Maka Gemi lewat puisinya, seperti hajat Shelley dan Schelling, menawarkan “cinta” sebagai pintu keluar dari keburaman kota. Jakarta bukanlah kerajaan surgawi tempat “yang kuat” menjajah “yang lemah”. Bukan pula arena sabung tempat “yang kaya” dan “yang miskin” terus bertarung. Jakarta—juga kota besar lainnya—adalah kota cinta. Kota tempat semua manusia saling “memberi” dan “menerima”. Ya, cinta selalu mampu menghangatkan hati. Cinta bisa menata-letakkan semua kota sebagai rumah yang nyaman bagi siapa saja. Cintalah yang bisa “mengerem” kebiasaan pamer harta kaum “golongan atas” sehingga tidak menyulut rasa benci dan iri bagi “golongan bawah”. Cinta juga bisa melemahkan “libido korup” para pejabat. Dan, cinta pula yang bisa “menuntun” generasi penerus untuk lebih peduli pada masa depan ketimbang memuaskan hasrat berahinya. Memang tidak mudah, tapi tidak berarti tidak bisa.
Persoalannya, masihkah kita punya cinta?
Bukankah sebagian besar di antara kita lebih menjadikan harta benda sebagai “berhala” ketimbang cinta? Maka, tidak heran jika setiap demi setiap kota lebih sering mempertunjukkan adegan kekerasan, kejahatan, kemerosotan moral, dan penderitaan daripada kebahagiaan, kegembiraan, kebersamaan, dan kenikmatan. Gagasan cinta yang diusung penyair, seyogianya menjadi tawaran menarik bagi kita semua, laksana musafir kehausan yang menemukan oase, menenggak habis cinta itu lalu menebarkannya dalam seluruh sisi kehidupan sehingga semua kota mengucurkan kebaikan bagi seluruh warga, tanpa membedakan asal-usul dan latar personalnya.
Hanya saja, cinta yang ditawarkan Gemi, melalui kumpulan puisi pertamanya itu, terlalu melebar. Apalagi, beberapa puisi yang ditawarkan olehnya, relatif hanya bertutur dan bergumam pada diri sendiri. Padahal, puisi berlatar potret sosial memiliki potensi untuk “menggetarkan” dan “menggentarkan”. Kita bisa melihatnya pada karya-karya Rendra, Emha, atau Wiji Thukul. Meski demikian, kita bisa mencerap Sirami Jakarta dengan Cinta sebagai pilihan cerdas untuk membebaskan diri dari belitan carut-marut kehidupan kota.
Bagaimanapun, penyair yang aktif berkesenian ini telah memilih “puisi” sebagai jalan hidupnya.
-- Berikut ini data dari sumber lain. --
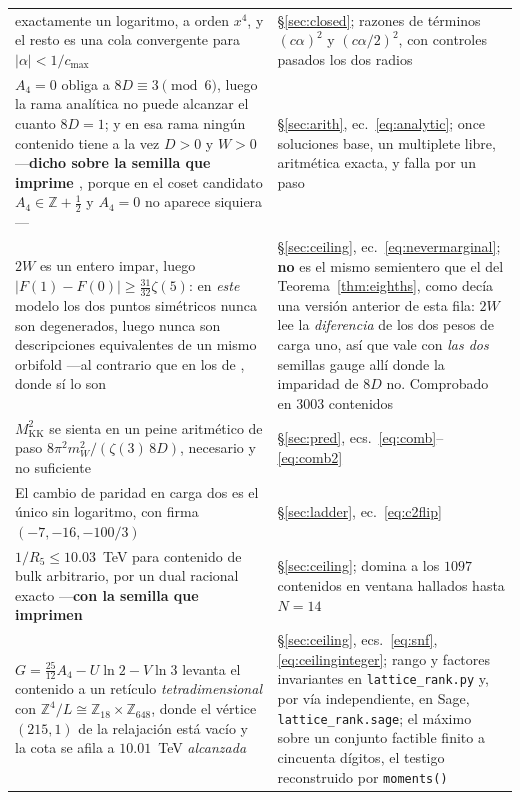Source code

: \documentclass[11pt,a4paper]{article}
\newcommand{\ZZ}{\mathbb{Z}}
\begin{document}
\begin{longtable}{p{}p{}}
exactamente un logaritmo, a orden $x^4$, y el resto es una cola convergente para
$|\alpha|<1/c_{\max}$ & \S\ref{sec:closed}; razones de términos $(c\alpha)^2$ y $(c\alpha/2)^2$, con
controles pasados los dos radios\\
$A_4=0$ obliga a $8D\equiv3\pmod6$, luego la rama analítica no puede alcanzar el cuanto $8D=1$; y en
esa rama ningún contenido tiene a la vez $D>0$ y $W>0$ ---\textbf{dicho sobre la semilla que
imprime \cite{KM25}}, porque en el coset candidato $A_4\in\ZZ+\tfrac12$ y $A_4=0$ no aparece
siquiera--- & \S\ref{sec:arith},
ec.~\eqref{eq:analytic}; once soluciones base, un multiplete libre, aritmética exacta, y falla por
un paso\\
$2W$ es un entero impar, luego $|F(1)-F(0)|\ge\tfrac{31}{32}\zeta(5)$: en \emph{este} modelo los dos
puntos simétricos nunca son degenerados, luego nunca son descripciones equivalentes de un mismo
orbifold ---al contrario que en los de \cite{CCD24}, donde sí lo son &
\S\ref{sec:ceiling}, ec.~\eqref{eq:nevermarginal}; \textbf{no} es el mismo semientero que el del
Teorema~\ref{thm:eighths}, como decía una versión anterior de esta fila: $2W$ lee la
\emph{diferencia} de los dos pesos de carga uno, así que vale con \emph{las dos} semillas gauge
allí donde la imparidad de $8D$ no. Comprobado en $3003$ contenidos\\
$M_{\mathrm{KK}}^2$ se sienta en un peine aritmético de paso $8\pi^2m_W^2/(\zeta(3)\,8D)$, necesario y
no suficiente & \S\ref{sec:pred}, ecs.~\eqref{eq:comb}--\eqref{eq:comb2}\\
El cambio de paridad en carga dos es el único sin logaritmo, con firma $(-7,-16,-100/3)$ &
\S\ref{sec:ladder}, ec.~\eqref{eq:c2flip}\\
$1/R_5\le10.03$~TeV para contenido de bulk arbitrario, por un dual racional exacto ---\textbf{con la semilla que \cite{KM25} imprimen} &
\S\ref{sec:ceiling}; domina a los $1097$ contenidos en ventana hallados hasta $N=14$\\
$G=\tfrac{25}{12}A_4-U\ln2-V\ln3$ levanta el contenido a un retículo \emph{tetradimensional} con
$\ZZ^4/L\cong\ZZ_{18}\times\ZZ_{648}$, donde el vértice $(215,1)$ de la relajación está vacío y la
cota se afila a $10.01$~TeV
\emph{alcanzada} & \S\ref{sec:ceiling}, ecs.~\eqref{eq:snf}, \eqref{eq:ceilinginteger}; rango y
factores invariantes en \texttt{lattice\_\allowbreak rank.py} y, por vía independiente, en Sage,
\texttt{lattice\_\allowbreak rank.sage}; el máximo sobre un conjunto factible finito a cincuenta
dígitos, el testigo reconstruido por \texttt{moments()}\\

\end{longtable}
\end{document}
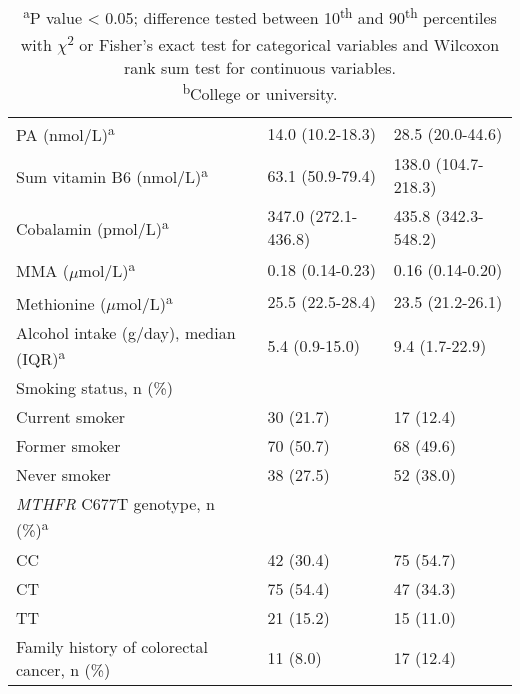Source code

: \begin{center}
\begin{table}
\begin{adjustbox}{width=\textwidth}
\begin{tabular}{L{7.6cm}C{4.0cm}C{3.6cm}}
\quad PA (nmol/L)\textsuperscript{a} & 14.0 (10.2-18.3) & 28.5 (20.0-44.6)\\
\quad Sum vitamin B6 (nmol/L)\textsuperscript{a} & 63.1 (50.9-79.4) & 138.0 (104.7-218.3)\\
\quad Cobalamin (pmol/L)\textsuperscript{a} & 347.0 (272.1-436.8) & 435.8 (342.3-548.2)\\
\quad MMA ($\mu$mol/L)\textsuperscript{a} & 0.18 (0.14-0.23) & 0.16 (0.14-0.20)\\
\quad Methionine ($\mu$mol/L)\textsuperscript{a} & 25.5 (22.5-28.4) & 23.5 (21.2-26.1)\\
Alcohol intake (g/day), median (IQR)\textsuperscript{a} & 5.4 (0.9-15.0) & 9.4 (1.7-22.9)\\
Smoking status, n (\%) &~ &~\\
\quad Current smoker & 30 (21.7) & 17 (12.4)\\
\quad Former smoker & 70 (50.7) & 68 (49.6)\\
\quad Never smoker & 38 (27.5) & 52 (38.0)\\
{\textit{MTHFR} C677T genotype}, n (\%)\textsuperscript{a} &~ &~\\
\quad CC & 42 (30.4) & 75 (54.7)\\ \quad CT & 75 (54.4) & 47 (34.3)\\ \quad TT & 21 (15.2) & 15 (11.0)\\
Family history of colorectal cancer, n (\%) & 11 (8.0) & 17 (12.4)\\
\hline
\end{tabular}
\end{adjustbox}
\caption*{\footnotesize{\textsuperscript{a}P value < 0.05; difference tested between 10\textsuperscript{th} and 90\textsuperscript{th} percentiles with $\chi$\textsuperscript{2} or Fisher's exact test for categorical variables and Wilcoxon rank sum test for continuous variables. \\ \textsuperscript{b}College or university.}}
\end{table}
\end{center}


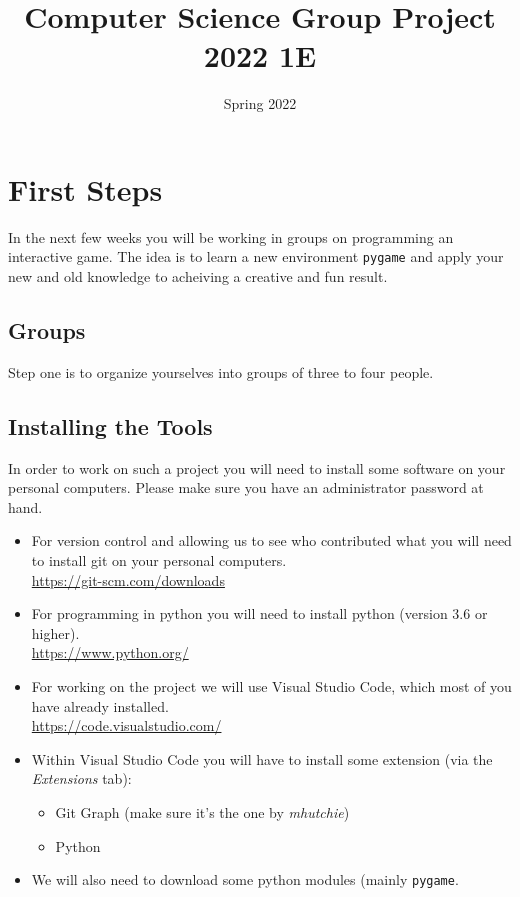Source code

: \documentclass[11pt,a4paper]{report}
\title{Computer Science Group Project 2022 1E}
\date{Spring 2022}
\begin{document}
\maketitle

\newpage
\section{First Steps}
In the next few weeks you will be working in groups on programming an interactive game. The idea is to learn a new environment \verb|pygame| and apply your new and old knowledge to acheiving a creative and fun result.
\subsection{Groups}
Step one is to organize yourselves into groups of three to four people. 
\subsection{Installing the Tools}
In order to work on such a project you will need to install some software on your personal computers. Please make sure you have an administrator password at hand. 
\begin{itemize}
\item For version control and allowing us to see who contributed what you will need to install git on your personal computers. \\
\url{https://git-scm.com/downloads}
\item For programming in python you will need to install python (version 3.6 or higher). \\
\url{https://www.python.org/}
\item For working on the project we will use Visual Studio Code, which most of you have already installed.\\
\url{https://code.visualstudio.com/}
\item Within Visual Studio Code you will have to install some extension (via the \emph{Extensions} tab):
\begin{itemize}
\item Git Graph (make sure it's the one by \emph{mhutchie})
\item Python
\end{itemize}
\item We will also need to download some python modules (mainly \verb|pygame|.

\end{itemize}
\end{document}

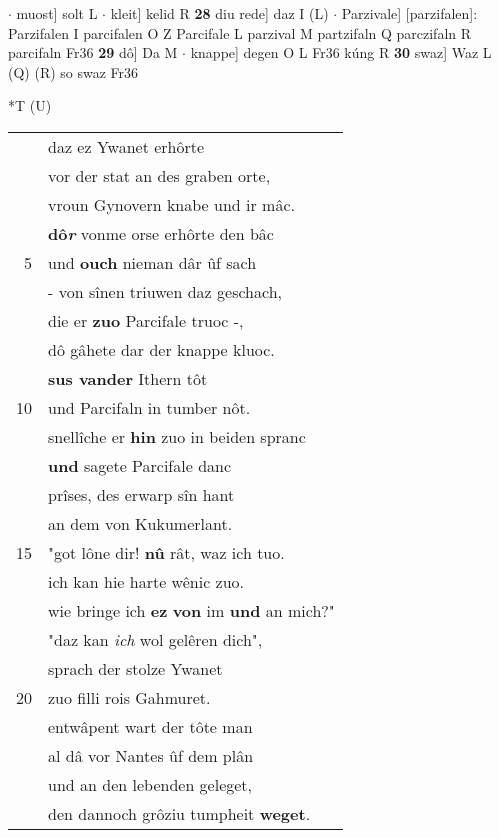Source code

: \documentclass[8pt,a4paper,notitlepage]{article}
\begin{document}
\begin{table}[ht]
\begin{minipage}[t]{0.5\linewidth}
$\cdot$ muost] solt L  $\cdot$ kleit] kelid R \textbf{28} diu rede] daz I (L)  $\cdot$ Parzivale] [parzifalen]: Parzifalen I parcifalen O Z Parcifale L parzival M partzifaln Q parczifaln R parcifaln Fr36 \textbf{29} dô] Da M  $\cdot$ knappe] degen O L Fr36 kúng R \textbf{30} swaz] Waz L (Q) (R) so swaz Fr36 \newline
\end{minipage}
\hspace{0.5cm}
\begin{minipage}[t]{0.5\linewidth}
\small
\begin{center}*T (U)
\end{center}
\begin{tabular}{rl}
 & daz ez Ywanet erhôrte\\ 
 & vor der stat an des graben orte,\\ 
 & vroun Gynovern knabe und ir mâc.\\ 
 & \textbf{dô\textit{r}} vonme orse erhôrte den bâc\\ 
5 & und \textbf{ouch} nieman dâr ûf sach\\ 
 & - von sînen triuwen daz geschach,\\ 
 & die er \textbf{zuo} Parcifale truoc -,\\ 
 & dô gâhete dar der knappe kluoc.\\ 
 & \textbf{sus vander} Ithern tôt\\ 
10 & und Parcifaln in tumber nôt.\\ 
 & snellîche er \textbf{hin} zuo in beiden spranc\\ 
 & \textbf{und} sagete Parcifale danc\\ 
 & prîses, des erwarp sîn hant\\ 
 & an dem von Kukumerlant.\\ 
15 & "got lône dir! \textbf{nû} rât, waz ich tuo.\\ 
 & ich kan hie harte wênic zuo.\\ 
 & wie bringe ich \textbf{ez} \textbf{von} im \textbf{und} an mich?"\\ 
 & "daz kan \textit{ich} wol gelêren dich",\\ 
 & sprach der stolze Ywanet\\ 
20 & zuo filli rois Gahmuret.\\ 
 & entwâpent wart der tôte man\\ 
 & al dâ vor Nantes ûf dem plân\\ 
 & und an den lebenden geleget,\\ 
 & den dannoch grôziu tumpheit \textbf{weget}.\\ 

\end{tabular}
\end{minipage}
\end{table}
\end{document}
Dan, mestinya diyakini, memilih menjadi “yang ini” berarti menyisihkan peluang untuk menjadi “yang itu”.
Maka, mari kita singkirkan berhala “harta benda”, dan menggantinya dengan berhala baru: “cinta”.
***
KHRISNA PABICHARA, lahir di Makasar, 10 November 1975, tinggal di pinggiran Jakarta. Saat ini berkhidmat di Komunitas Sastra Jakarta (Kosakata) dan Komunitas Planet Senen. Kumpulan sajaknya, Silsilah Birahi, dan novelnya, Natisha: Perempuan Simpanan, sedang dalam proses terbit. Tulisan-tulisannya dimuat di Jawa Pos, Republika, Media Indonesia, Jurnal Bogor, Riau Pos, Padang Ekspres,Fajar, Global, Sumatera Ekspres, Pedoman Rakyat, dll.